(Recorded information Opens)

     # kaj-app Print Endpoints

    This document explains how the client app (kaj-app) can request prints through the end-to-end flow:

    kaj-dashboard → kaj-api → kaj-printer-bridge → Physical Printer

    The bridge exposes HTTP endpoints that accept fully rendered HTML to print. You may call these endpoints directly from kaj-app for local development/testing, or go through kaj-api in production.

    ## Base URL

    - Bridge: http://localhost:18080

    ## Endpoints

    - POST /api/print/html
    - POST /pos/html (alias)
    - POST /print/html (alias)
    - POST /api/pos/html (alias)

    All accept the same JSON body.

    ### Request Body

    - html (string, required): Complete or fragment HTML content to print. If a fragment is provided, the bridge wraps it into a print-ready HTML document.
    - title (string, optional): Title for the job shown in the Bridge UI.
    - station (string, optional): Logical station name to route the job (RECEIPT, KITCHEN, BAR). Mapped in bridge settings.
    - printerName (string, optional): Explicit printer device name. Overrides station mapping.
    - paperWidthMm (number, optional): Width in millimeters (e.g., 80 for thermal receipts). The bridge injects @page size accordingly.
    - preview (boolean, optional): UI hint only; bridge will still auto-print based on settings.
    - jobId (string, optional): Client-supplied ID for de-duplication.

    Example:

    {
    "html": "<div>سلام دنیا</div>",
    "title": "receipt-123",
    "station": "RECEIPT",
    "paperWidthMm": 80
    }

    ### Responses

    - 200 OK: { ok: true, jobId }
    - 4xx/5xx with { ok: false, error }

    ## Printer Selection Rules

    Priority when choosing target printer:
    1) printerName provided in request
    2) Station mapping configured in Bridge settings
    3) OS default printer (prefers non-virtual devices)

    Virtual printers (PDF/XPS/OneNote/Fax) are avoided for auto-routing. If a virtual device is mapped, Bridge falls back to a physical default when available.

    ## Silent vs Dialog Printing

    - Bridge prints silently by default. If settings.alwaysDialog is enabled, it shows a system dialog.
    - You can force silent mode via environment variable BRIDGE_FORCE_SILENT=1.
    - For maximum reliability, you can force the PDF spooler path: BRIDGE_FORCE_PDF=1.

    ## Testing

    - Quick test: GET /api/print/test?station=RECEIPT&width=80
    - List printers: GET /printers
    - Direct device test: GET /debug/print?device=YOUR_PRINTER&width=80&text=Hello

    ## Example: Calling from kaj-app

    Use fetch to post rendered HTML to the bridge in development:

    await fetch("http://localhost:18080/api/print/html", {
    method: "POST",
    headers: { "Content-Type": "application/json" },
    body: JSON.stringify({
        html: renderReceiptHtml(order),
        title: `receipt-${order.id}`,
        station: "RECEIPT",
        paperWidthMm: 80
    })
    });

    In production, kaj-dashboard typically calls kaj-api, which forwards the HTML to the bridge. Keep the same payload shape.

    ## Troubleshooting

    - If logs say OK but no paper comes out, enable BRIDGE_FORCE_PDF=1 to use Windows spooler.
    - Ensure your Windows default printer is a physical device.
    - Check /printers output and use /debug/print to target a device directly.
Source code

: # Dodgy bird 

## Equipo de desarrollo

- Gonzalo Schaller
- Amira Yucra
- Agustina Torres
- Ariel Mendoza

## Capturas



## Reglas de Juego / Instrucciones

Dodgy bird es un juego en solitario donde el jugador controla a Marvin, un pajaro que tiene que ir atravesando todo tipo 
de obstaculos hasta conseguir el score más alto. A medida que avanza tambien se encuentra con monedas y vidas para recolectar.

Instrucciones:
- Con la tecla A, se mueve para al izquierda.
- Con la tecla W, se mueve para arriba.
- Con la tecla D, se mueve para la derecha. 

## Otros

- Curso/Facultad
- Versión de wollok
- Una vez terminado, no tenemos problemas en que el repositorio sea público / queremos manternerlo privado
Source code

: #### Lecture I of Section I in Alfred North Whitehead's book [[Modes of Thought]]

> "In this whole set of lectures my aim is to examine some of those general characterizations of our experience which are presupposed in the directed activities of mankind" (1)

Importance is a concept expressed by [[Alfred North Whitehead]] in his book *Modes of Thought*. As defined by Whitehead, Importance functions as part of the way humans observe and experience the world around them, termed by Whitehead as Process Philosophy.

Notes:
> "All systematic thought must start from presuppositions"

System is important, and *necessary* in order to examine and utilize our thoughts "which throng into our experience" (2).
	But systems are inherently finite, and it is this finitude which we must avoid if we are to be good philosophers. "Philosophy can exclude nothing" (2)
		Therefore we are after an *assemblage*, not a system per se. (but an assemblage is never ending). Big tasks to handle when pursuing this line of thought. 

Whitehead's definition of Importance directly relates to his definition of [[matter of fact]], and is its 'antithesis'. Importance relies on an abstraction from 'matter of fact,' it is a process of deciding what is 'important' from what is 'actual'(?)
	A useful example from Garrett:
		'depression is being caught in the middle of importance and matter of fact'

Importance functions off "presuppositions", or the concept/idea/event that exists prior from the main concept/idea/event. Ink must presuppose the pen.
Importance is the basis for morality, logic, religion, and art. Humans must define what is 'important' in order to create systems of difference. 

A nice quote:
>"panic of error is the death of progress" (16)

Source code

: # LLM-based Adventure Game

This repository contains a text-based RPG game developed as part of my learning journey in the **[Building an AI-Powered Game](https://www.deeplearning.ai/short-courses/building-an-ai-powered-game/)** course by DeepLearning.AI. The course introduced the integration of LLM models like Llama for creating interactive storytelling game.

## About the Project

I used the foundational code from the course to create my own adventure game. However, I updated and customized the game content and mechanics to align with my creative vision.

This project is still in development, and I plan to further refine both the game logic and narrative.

(Recorded information Closes)

▶ Exercise prompt
All lines in the data above from the one with "- If logs say" through the one with "- Versión de wollok" must be repeated exactly, and no others.

▶ Problem solution
    - If logs say OK but no paper comes out, enable BRIDGE_FORCE_PDF=1 to use Windows spooler.
    - Ensure your Windows default printer is a physical device.
    - Check /printers output and use /debug/print to target a device directly.
Source code

: # Dodgy bird 

## Equipo de desarrollo

- Gonzalo Schaller
- Amira Yucra
- Agustina Torres
- Ariel Mendoza

## Capturas



## Reglas de Juego / Instrucciones

Dodgy bird es un juego en solitario donde el jugador controla a Marvin, un pajaro que tiene que ir atravesando todo tipo 
de obstaculos hasta conseguir el score más alto. A medida que avanza tambien se encuentra con monedas y vidas para recolectar.

Instrucciones:
- Con la tecla A, se mueve para al izquierda.
- Con la tecla W, se mueve para arriba.
- Con la tecla D, se mueve para la derecha. 

## Otros

- Curso/Facultad
- Versión de wollok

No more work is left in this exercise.